Fourth, Fluckiger argues that his maximum sentence is a de facto life-without-parole sentence not contemplated by the legislature and was arbitrary and capricious. Considering the district court’s wide discretion in sentencing, Chavez v. State, 125 Nev. 328, 348, 213 P.3d 476, 490 (2009) ; NRS 176.035 (affording the district court discretion to impose consecutive sentences), and that Fluckiger’s sentences were all within the prescribed statutory range for his convictions, see NRS 200.366 (sexual assault of a child penalties); NRS 200.710 (delineating unlawful use of minor in producing pornography as a category A felony); NRS 200.730 (possession of a visual presentation depicting sexual conduct of person under 16 penalties); NRS 200.750 (punishment for a category A felony); NRS 201.230 (lewdness with a child penalties), we find no abuse of discretion.

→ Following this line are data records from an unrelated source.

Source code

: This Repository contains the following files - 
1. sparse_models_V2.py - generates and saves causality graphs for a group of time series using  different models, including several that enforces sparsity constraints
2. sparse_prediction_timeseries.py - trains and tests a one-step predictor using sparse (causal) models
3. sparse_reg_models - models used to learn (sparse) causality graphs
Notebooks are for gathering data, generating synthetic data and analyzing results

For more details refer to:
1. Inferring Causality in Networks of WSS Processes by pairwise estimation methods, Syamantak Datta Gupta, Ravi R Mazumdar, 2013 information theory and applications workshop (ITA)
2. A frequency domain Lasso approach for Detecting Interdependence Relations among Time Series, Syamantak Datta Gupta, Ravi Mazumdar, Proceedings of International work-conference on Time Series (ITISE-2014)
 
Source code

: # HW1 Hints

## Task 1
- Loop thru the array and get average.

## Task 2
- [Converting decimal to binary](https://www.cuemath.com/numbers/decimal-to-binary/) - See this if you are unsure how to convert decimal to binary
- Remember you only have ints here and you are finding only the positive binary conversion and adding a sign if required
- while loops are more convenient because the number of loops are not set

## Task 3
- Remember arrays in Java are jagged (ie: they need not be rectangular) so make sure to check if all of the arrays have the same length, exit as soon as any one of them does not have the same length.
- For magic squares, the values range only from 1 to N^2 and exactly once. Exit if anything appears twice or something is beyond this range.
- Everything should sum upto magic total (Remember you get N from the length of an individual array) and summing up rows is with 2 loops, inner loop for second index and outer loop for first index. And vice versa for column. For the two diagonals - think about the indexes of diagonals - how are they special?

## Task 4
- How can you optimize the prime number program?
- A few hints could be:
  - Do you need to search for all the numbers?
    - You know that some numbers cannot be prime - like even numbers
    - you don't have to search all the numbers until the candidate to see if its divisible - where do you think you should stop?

Further, there is no basis to conclude that the district court acted arbitrarily or capriciously. See State v. Eighth Judicial Dist. Court (Armstrong), 127 Nev. 927, 267 P.3d 777 (2011) ("An arbitrary or capricious exercise of discretion is one ‘founded on prejudice or preference rather than on reason’ or ‘contrary to the evidence or established rule of law.’ " (quoting Arbitrary and Capricious, Black's Law Dictionary (9th ed. 2009))). Rather, the record shows that the district court made its sentencing decision after offering Fluckiger an opportunity to speak and considering the trial evidence, arguments by counsel, and the presentence investigation report. And we conclude the aggregate sentence imposed was not inappropriate, harsh, or excessive considering the offenses and related circumstances, particularly Fluckiger’s familial relationship to the victim, the violent nature of the sexual abuse, and the repetitive and prolonged nature of the sexual abuse over a six-year period. See Allred v. State, 120 Nev. 410, 421, 92 P.3d 1246, 1253-54 (2004) (providing that even a severe sentence is constitutionally sound when it is within statutory guidelines, the underlying statute is constitutional, and it is not grossly disproportionate to the crimes committed).
Having considered Fluckiger’s claims and concluded no relief is warranted, we
ORDER the judgment of conviction AFFIRMED.